Psoriasis Reduction with Illipe Butter

The Dayak people of Borneo have been making a butter from Illipe nuts for countless centuries. It was traditionally used by them for healing and cosmetic purposes, especially to treat skin problems.

My Illipe butter comes to me directly from a Dayak village. It is a rich golden yellow in colour. It is not bleached or double refined. I am confident that no pesticides of fungicides come into contact with the trees. I mainly use it to make my soaps and lip balms from. I am very happy using it and I have never had any type of allergic reaction to it. It is the best moisturizer that I have ever used.

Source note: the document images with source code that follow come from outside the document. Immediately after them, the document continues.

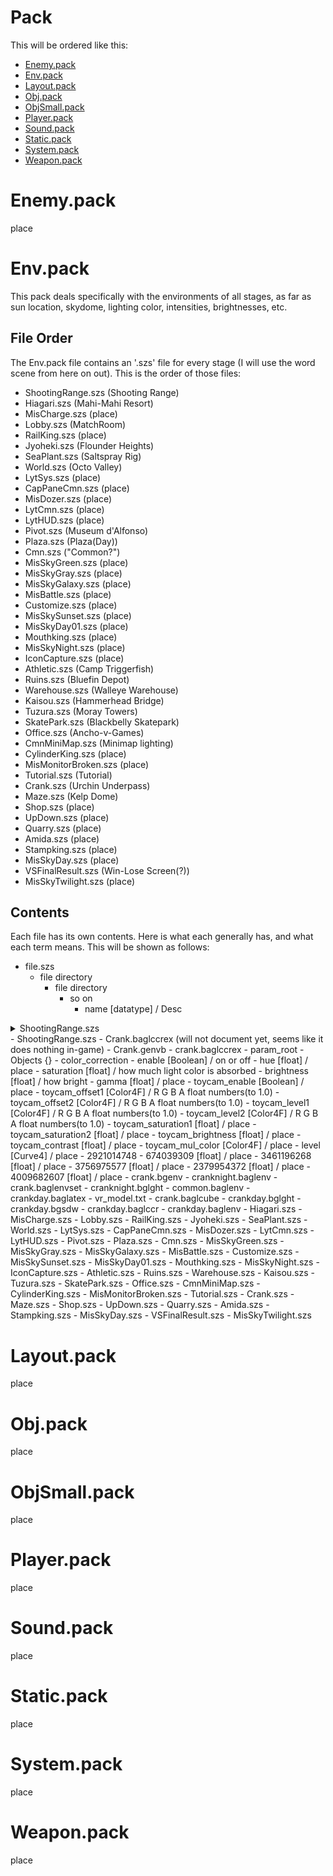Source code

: # Pack

This will be ordered like this:
- [Enemy.pack](https://github.com/Delus1onL/Splatoon-Decompile-For-Splatoon-Legends/blob/main/Documentation/Files/Pack.md#enemy.pack)
- [Env.pack](https://github.com/Delus1onL/Splatoon-Decompile-For-Splatoon-Legends/blob/main/Documentation/Files/Pack.md#env.pack)
- [Layout.pack](https://github.com/Delus1onL/Splatoon-Decompile-For-Splatoon-Legends/blob/main/Documentation/Files/Pack.md#layout.pack)
- [Obj.pack](https://github.com/Delus1onL/Splatoon-Decompile-For-Splatoon-Legends/blob/main/Documentation/Files/Pack.md#obj.pack)
- [ObjSmall.pack](https://github.com/Delus1onL/Splatoon-Decompile-For-Splatoon-Legends/blob/main/Documentation/Files/Pack.md#objsmall.pack)
- [Player.pack](https://github.com/Delus1onL/Splatoon-Decompile-For-Splatoon-Legends/blob/main/Documentation/Files/Pack.md#player.pack)
- [Sound.pack](https://github.com/Delus1onL/Splatoon-Decompile-For-Splatoon-Legends/blob/main/Documentation/Files/Pack.md#sound.pack)
- [Static.pack](https://github.com/Delus1onL/Splatoon-Decompile-For-Splatoon-Legends/blob/main/Documentation/Files/Pack.md#static.pack)
- [System.pack](https://github.com/Delus1onL/Splatoon-Decompile-For-Splatoon-Legends/blob/main/Documentation/Files/Pack.md#system.pack)
- [Weapon.pack](https://github.com/Delus1onL/Splatoon-Decompile-For-Splatoon-Legends/blob/main/Documentation/Files/Pack.md#weapon.pack)

# Enemy.pack
place
# Env.pack
This pack deals specifically with the environments of all stages, as far as sun location, skydome, lighting color, intensities, brightnesses, etc.

## File Order
The Env.pack file contains an '.szs' file for every stage (I will use the word scene from here on out). This is the order of those files:

- ShootingRange.szs (Shooting Range)
- Hiagari.szs (Mahi-Mahi Resort)
- MisCharge.szs (place)
- Lobby.szs (MatchRoom)
- RailKing.szs (place)
- Jyoheki.szs (Flounder Heights)
- SeaPlant.szs (Saltspray Rig)
- World.szs (Octo Valley)
- LytSys.szs (place)
- CapPaneCmn.szs (place)
- MisDozer.szs (place)
- LytCmn.szs (place)
- LytHUD.szs (place)
- Pivot.szs (Museum d'Alfonso)
- Plaza.szs (Plaza(Day))
- Cmn.szs ("Common?")
- MisSkyGreen.szs (place)
- MisSkyGray.szs (place)
- MisSkyGalaxy.szs (place)
- MisBattle.szs (place)
- Customize.szs (place)
- MisSkySunset.szs (place)
- MisSkyDay01.szs (place)
- Mouthking.szs (place)
- MisSkyNight.szs (place)
- IconCapture.szs (place)
- Athletic.szs (Camp Triggerfish)
- Ruins.szs (Bluefin Depot)
- Warehouse.szs (Walleye Warehouse)
- Kaisou.szs (Hammerhead Bridge)
- Tuzura.szs (Moray Towers)
- SkatePark.szs (Blackbelly Skatepark)
- Office.szs (Ancho-v-Games)
- CmnMiniMap.szs (Minimap lighting)
- CylinderKing.szs (place)
- MisMonitorBroken.szs (place)
- Tutorial.szs (Tutorial)
- Crank.szs (Urchin Underpass)
- Maze.szs (Kelp Dome)
- Shop.szs (place)
- UpDown.szs (place)
- Quarry.szs (place)
- Amida.szs (place)
- Stampking.szs (place)
- MisSkyDay.szs (place)
- VSFinalResult.szs (Win-Lose Screen(?))
- MisSkyTwilight.szs (place)

## Contents
Each file has its own contents. Here is what each generally has, and what each term means. This will be shown as follows:
- file.szs
    - file directory
        - file directory
            - so on
                - name [datatype] / Desc

<details>
  <summary>ShootingRange.szs</summary>
  <details>
    <summary>Crank.baglccrex</summary>
  </details>
  <details>
    <summary>Crank.genvb</summary>
    <details>
      <summary>crank.baglccrex</summary>
      <details>
        <summary>param_root</summary>
        <details>
          <summary>Objects {}</summary>
          <details>
            <summary>color_correction</summary>
                        - enable [Boolean] / on or off
                        - hue [float] / place
                        - saturation [float] / how much light color is absorbed
                        - brightness [float] / how bright
                        - gamma [float] / place
                        - toycam_enable [Boolean] / place
                        - toycam_offset1 [Color4F] / R G B A float numbers(to 1.0)
                        - toycam_offset2 [Color4F] / R G B A float numbers(to 1.0)
                        - toycam_level1 [Color4F] / R G B A float numbers(to 1.0)
                        - toycam_level2 [Color4F] / R G B A float numbers(to 1.0)
                        - toycam_saturation1 [float] / place
                        - toycam_saturation2 [float] / place
                        - toycam_brightness [float] / place
                        - toycam_contrast [float] / place
                        - toycam_mul_color [Color4F] / place
                        - level [Curve4] / place
          </details>
          <details>
            <summary>2921014748</summary>
                        - 674039309 [float] / place
                        - 3461196268 [float] / place
                        - 3756975577 [float] / place
                        - 2379954372 [float] / place
                        - 4009682607 [float] / place
          </details>
        </details>
      </details>
    </details>
  </details>
</details>
- ShootingRange.szs 
    - Crank.baglccrex (will not document yet, seems like it does nothing in-game)
    - Crank.genvb
        - crank.baglccrex
            - param_root
                - Objects {}
                    - color_correction
                        - enable [Boolean] / on or off
                        - hue [float] / place
                        - saturation [float] / how much light color is absorbed
                        - brightness [float] / how bright
                        - gamma [float] / place
                        - toycam_enable [Boolean] / place
                        - toycam_offset1 [Color4F] / R G B A float numbers(to 1.0)
                        - toycam_offset2 [Color4F] / R G B A float numbers(to 1.0)
                        - toycam_level1 [Color4F] / R G B A float numbers(to 1.0)
                        - toycam_level2 [Color4F] / R G B A float numbers(to 1.0)
                        - toycam_saturation1 [float] / place
                        - toycam_saturation2 [float] / place
                        - toycam_brightness [float] / place
                        - toycam_contrast [float] / place
                        - toycam_mul_color [Color4F] / place
                        - level [Curve4] / place
                    - 2921014748
                        - 674039309 [float] / place
                        - 3461196268 [float] / place
                        - 3756975577 [float] / place
                        - 2379954372 [float] / place
                        - 4009682607 [float] / place
        - crank.bgenv
        - cranknight.baglenv
        - crank.baglenvset
        - cranknight.bglght
        - common.baglenv
        - crankday.baglatex
        - vr_model.txt
        - crank.baglcube
        - crankday.bglght
        - crankday.bgsdw
        - crankday.baglccr
        - crankday.baglenv
- Hiagari.szs
- MisCharge.szs
- Lobby.szs 
- RailKing.szs 
- Jyoheki.szs
- SeaPlant.szs
- World.szs
- LytSys.szs
- CapPaneCmn.szs
- MisDozer.szs 
- LytCmn.szs
- LytHUD.szs
- Pivot.szs 
- Plaza.szs 
- Cmn.szs 
- MisSkyGreen.szs
- MisSkyGray.szs 
- MisSkyGalaxy.szs 
- MisBattle.szs 
- Customize.szs
- MisSkySunset.szs 
- MisSkyDay01.szs
- Mouthking.szs 
- MisSkyNight.szs
- IconCapture.szs
- Athletic.szs 
- Ruins.szs 
- Warehouse.szs
- Kaisou.szs 
- Tuzura.szs 
- SkatePark.szs 
- Office.szs
- CmnMiniMap.szs 
- CylinderKing.szs
- MisMonitorBroken.szs
- Tutorial.szs 
- Crank.szs 
- Maze.szs
- Shop.szs 
- UpDown.szs 
- Quarry.szs
- Amida.szs 
- Stampking.szs
- MisSkyDay.szs
- VSFinalResult.szs
- MisSkyTwilight.szs

# Layout.pack
place
# Obj.pack
place
# ObjSmall.pack
place
# Player.pack
place
# Sound.pack
place
# Static.pack
place
# System.pack
place
# Weapon.pack
place
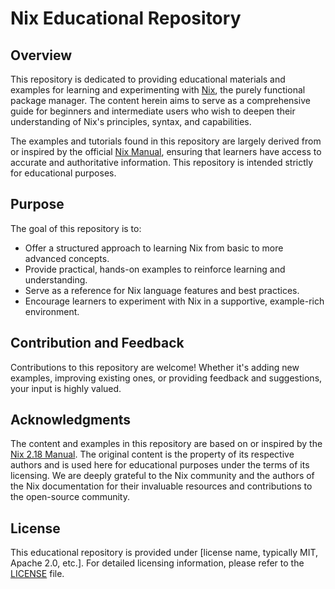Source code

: # Nix Educational Repository

## Overview

This repository is dedicated to providing educational materials and examples for learning and experimenting with [Nix](https://nixos.org/), the purely functional package manager. The content herein aims to serve as a comprehensive guide for beginners and intermediate users who wish to deepen their understanding of Nix's principles, syntax, and capabilities.

The examples and tutorials found in this repository are largely derived from or inspired by the official [Nix Manual](https://nix.dev/manual/nix/2.18/language/), ensuring that learners have access to accurate and authoritative information. This repository is intended strictly for educational purposes.

## Purpose

The goal of this repository is to:

- Offer a structured approach to learning Nix from basic to more advanced concepts.
- Provide practical, hands-on examples to reinforce learning and understanding.
- Serve as a reference for Nix language features and best practices.
- Encourage learners to experiment with Nix in a supportive, example-rich environment.

## Contribution and Feedback

Contributions to this repository are welcome! Whether it's adding new examples, improving existing ones, or providing feedback and suggestions, your input is highly valued.

## Acknowledgments

The content and examples in this repository are based on or inspired by the [Nix 2.18 Manual](https://nix.dev/manual/nix/2.18/language/). The original content is the property of its respective authors and is used here for educational purposes under the terms of its licensing. We are deeply grateful to the Nix community and the authors of the Nix documentation for their invaluable resources and contributions to the open-source community.

## License

This educational repository is provided under [license name, typically MIT, Apache 2.0, etc.]. For detailed licensing information, please refer to the [LICENSE](./LICENSE) file.
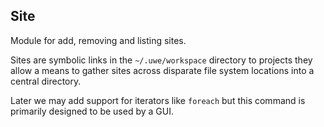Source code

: ## Site

Module for add, removing and listing sites.

Sites are symbolic links in the `~/.uwe/workspace` directory to projects they allow a means to gather sites across disparate file system locations into a central directory.

Later we may add support for iterators like `foreach` but this command is primarily designed to be used by a GUI.
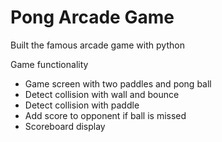 # Pong Arcade Game
 Built the famous arcade game with python

 Game functionality
 <ul>
  <li>Game screen with two paddles and pong ball</li>
  <li>Detect collision with wall and bounce</li>
  <li>Detect collision with paddle</li>
  <li>Add score to opponent if ball is missed</li>
  <li>Scoreboard display</li>
</ul>
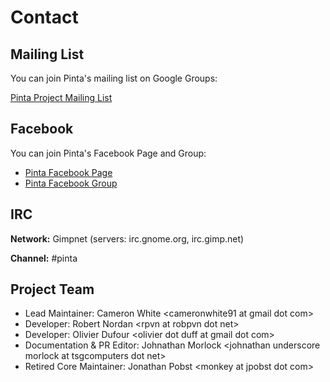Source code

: # Contact

## Mailing List

You can join Pinta's mailing list on Google Groups:

[Pinta Project Mailing List][1]

## Facebook

You can join Pinta's Facebook Page and Group:

* [Pinta Facebook Page][2]
* [Pinta Facebook Group][3]

## IRC

**Network:** Gimpnet (servers: irc.gnome.org, irc.gimp.net)

**Channel:** #pinta

## Project Team

* Lead Maintainer: Cameron White &lt;cameronwhite91 at gmail dot com&gt;
* Developer: Robert Nordan &lt;rpvn at robpvn dot net&gt;
* Developer: Olivier Dufour &lt;olivier dot duff at gmail dot com&gt;
* Documentation & PR Editor: Johnathan Morlock &lt;johnathan underscore morlock at tsgcomputers dot net&gt;
* Retired Core Maintainer: Jonathan Pobst &lt;monkey at jpobst dot com&gt;

[1]: http://groups.google.com/group/pinta?hl=en
[2]: http://www.facebook.com/pages/Pinta/249343198437410
[3]: http://www.facebook.com/groups/198103533589299/
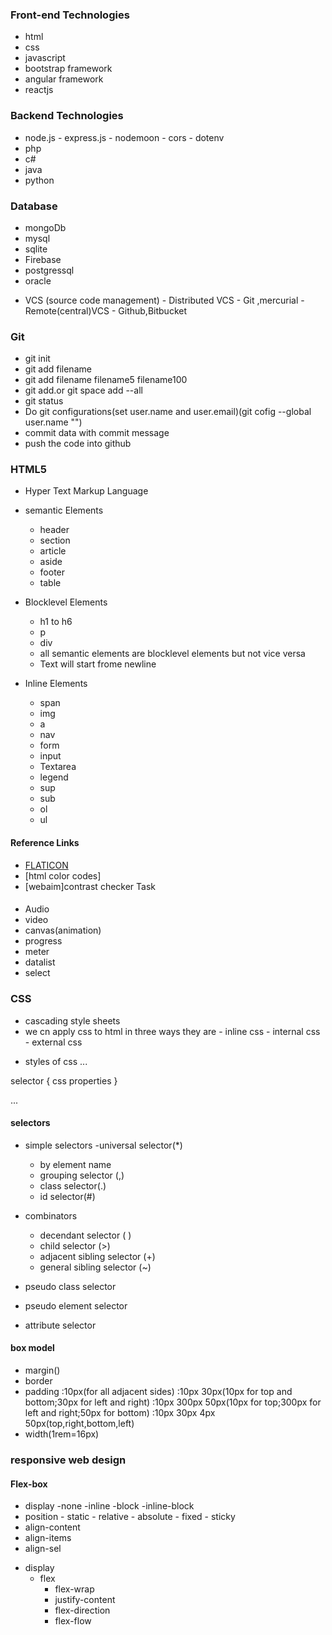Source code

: ###  Front-end Technologies
 
- html
- css
- javascript
- bootstrap framework
- angular framework
- reactjs

### Backend Technologies
  
- node.js
       - express.js
       - nodemoon
       - cors
       - dotenv
- php
- c#
- java
- python

### Database

- mongoDb
- mysql
- sqlite
- Firebase
- postgressql
- oracle

+ VCS (source code management)
        - Distributed VCS 
            - Git ,mercurial
        - Remote(central)VCS
           - Github,Bitbucket


###   Git

- git init
- git add filename
- git add filename filename5 filename100
- git add.or git space add --all
- git status   
- Do git configurations(set user.name and user.email)(git cofig --global user.name "<user name>")            
- commit data with commit message
- push the code into github


### HTML5

- Hyper Text Markup Language
- semantic Elements
     - header
     - section
     - article
     - aside
     - footer
     - table

- Blocklevel Elements
     - h1 to h6
     - p
     - div
     - all semantic elements are blocklevel elements but not vice versa
     - Text will start frome newline

- Inline Elements
     - span
     - img
     - a
     - nav
     - form
     - input
     - Textarea
     - legend
     - sup
     - sub
     - ol
     - ul

#### Reference Links
- [FLATICON](https//www.flaticon.com)  
- [html color codes]  
- [webaim]contrast checker
Task
####

- Audio
- video
- canvas(animation)
- progress
- meter
- datalist
- select



### CSS

- cascading style sheets
- we cn apply css to html in three ways they are
        - inline css
        - internal css
        - external css

 + styles of css
 ...

  selector {
       css properties
  }       

 ...


 ####  selectors

 + simple selectors
      -universal selector(*)
      - by element name
      - grouping selector (,)
      - class selector(.)
      - id selector(#)

+ combinators 
   + decendant selector ( )
   + child selector (>)
   + adjacent sibling selector (+)
   + general sibling selector (~)
+ pseudo class selector
+ pseudo element selector
+ attribute selector

#### box model

+ margin()
+ border
+ padding :10px(for all adjacent sides)
          :10px 30px(10px for top and bottom;30px for left and right)
          :10px 300px 50px(10px for top;300px for left and right;50px for bottom)
          :10px 30px 4px 50px(top,right,bottom,left)
+ width(1rem=16px)

### responsive web design

#### Flex-box

+ display
     -none
     -inline
     -block
     -inline-block
+ position
      - static
      - relative
      - absolute
      - fixed
      - sticky
+ align-content
+ align-items
+ align-sel

- display
     - flex
         - flex-wrap
         - justify-content
         - flex-direction
         - flex-flow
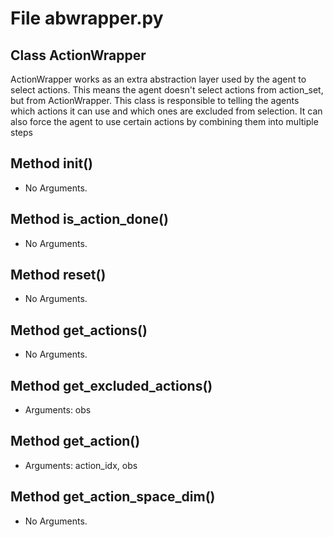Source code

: # File abwrapper.py

## Class ActionWrapper

ActionWrapper works as an extra abstraction layer used by the agent to select actions. This means the agent doesn't select actions from action_set,
but from ActionWrapper. This class is responsible to telling the agents which actions it can use and which ones are excluded from selection. It can
also force the agent to use certain actions by combining them into multiple steps

## Method __init__()

* No Arguments.

## Method is_action_done()

* No Arguments.

## Method reset()

* No Arguments.

## Method get_actions()

* No Arguments.

## Method get_excluded_actions()

* Arguments: obs

## Method get_action()

* Arguments: action_idx, obs

## Method get_action_space_dim()

* No Arguments.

Illipe butter is an exotic butter derived from the nuts of the Shorea stenoptera tree, named by botanist Baron Von Mueller around 1771. It primarily grows in the jungles on the Malaysian side of Borneo. The trees can grow to 15 m in height. A mass flowering is followed by mass fruiting. The 5 cm long nuts are enclosed in a thin shell with wing-like attachments that help them fall clear of the mother tree. The Dayaks collect them from the forest floor. They are dried in the sun until the shells are brittle enough to be separated. They are pounded in rice mortar & pestle setups and the nuts break away from this shell so that they can be winnowed off. The nuts, which are about 50% fat, are then pressed to extract this nourishing emollient.

llipe butter is used to soften, moisturize, nourish and restore skin’s vitality and elasticity. Some say this is the most nourishing of all the butters. When it comes into contact with the skin, it melts. It is absorbed into the epidermis quite readily giving it a coating almost like an SPF.

The butter is creamy white. Unlike Shea Butter, it doesn’t leave a heavy waxy or oily residue on your hair or skin. Illipe possess a faint, sweet scent which is virtually undetectable when blended with other stronger smelling oils and butters. It also delivers the added fragrance of essential oils very well.

It contains oleic, palmitic, stearic and linoleic acid. It parallels cocoa butter and shea butter, but has a higher melting point & a brittle consistency. It can be used in all manner of facial skin care products. It is ideal for use in bar soaps, lip balms, lip sticks, lotion bars and other stick type applications where a higher melting point is desired in order for it to hold its shape. It can also be used in ointments.